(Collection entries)

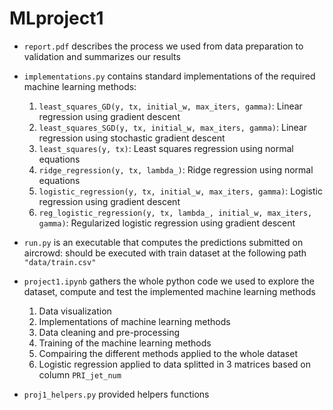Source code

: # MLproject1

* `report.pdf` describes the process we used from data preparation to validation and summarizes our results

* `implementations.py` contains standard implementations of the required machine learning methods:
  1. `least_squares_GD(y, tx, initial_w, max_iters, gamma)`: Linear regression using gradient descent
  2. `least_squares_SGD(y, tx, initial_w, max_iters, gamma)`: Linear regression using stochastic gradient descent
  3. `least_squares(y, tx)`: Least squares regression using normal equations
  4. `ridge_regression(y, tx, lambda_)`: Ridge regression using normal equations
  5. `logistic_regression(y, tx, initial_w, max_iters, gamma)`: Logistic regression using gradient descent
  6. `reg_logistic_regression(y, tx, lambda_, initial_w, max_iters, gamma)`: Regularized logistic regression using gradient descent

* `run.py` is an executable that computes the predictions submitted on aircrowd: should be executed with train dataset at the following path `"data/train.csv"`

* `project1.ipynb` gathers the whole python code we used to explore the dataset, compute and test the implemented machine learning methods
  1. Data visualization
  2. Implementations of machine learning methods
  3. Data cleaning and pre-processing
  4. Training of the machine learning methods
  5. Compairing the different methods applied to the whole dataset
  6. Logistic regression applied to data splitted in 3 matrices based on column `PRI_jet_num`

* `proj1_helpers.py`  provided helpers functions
* * *
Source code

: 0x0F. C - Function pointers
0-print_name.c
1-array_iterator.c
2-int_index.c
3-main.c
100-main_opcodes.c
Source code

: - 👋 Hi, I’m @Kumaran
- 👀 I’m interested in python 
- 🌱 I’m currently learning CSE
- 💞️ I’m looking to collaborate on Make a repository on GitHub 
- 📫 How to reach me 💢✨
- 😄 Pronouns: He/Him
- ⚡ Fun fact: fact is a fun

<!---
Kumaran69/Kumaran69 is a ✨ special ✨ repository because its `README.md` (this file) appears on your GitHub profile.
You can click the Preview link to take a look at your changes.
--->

## [Assignment]
Starting with the line with "3. Data cleaning and pre-processing" above and going on through the line with "provided helpers functions", transcribe every line exactly, both ends included, and add nothing.

## [Exercise result]
  3. Data cleaning and pre-processing
  4. Training of the machine learning methods
  5. Compairing the different methods applied to the whole dataset
  6. Logistic regression applied to data splitted in 3 matrices based on column `PRI_jet_num`

* `proj1_helpers.py`  provided helpers functions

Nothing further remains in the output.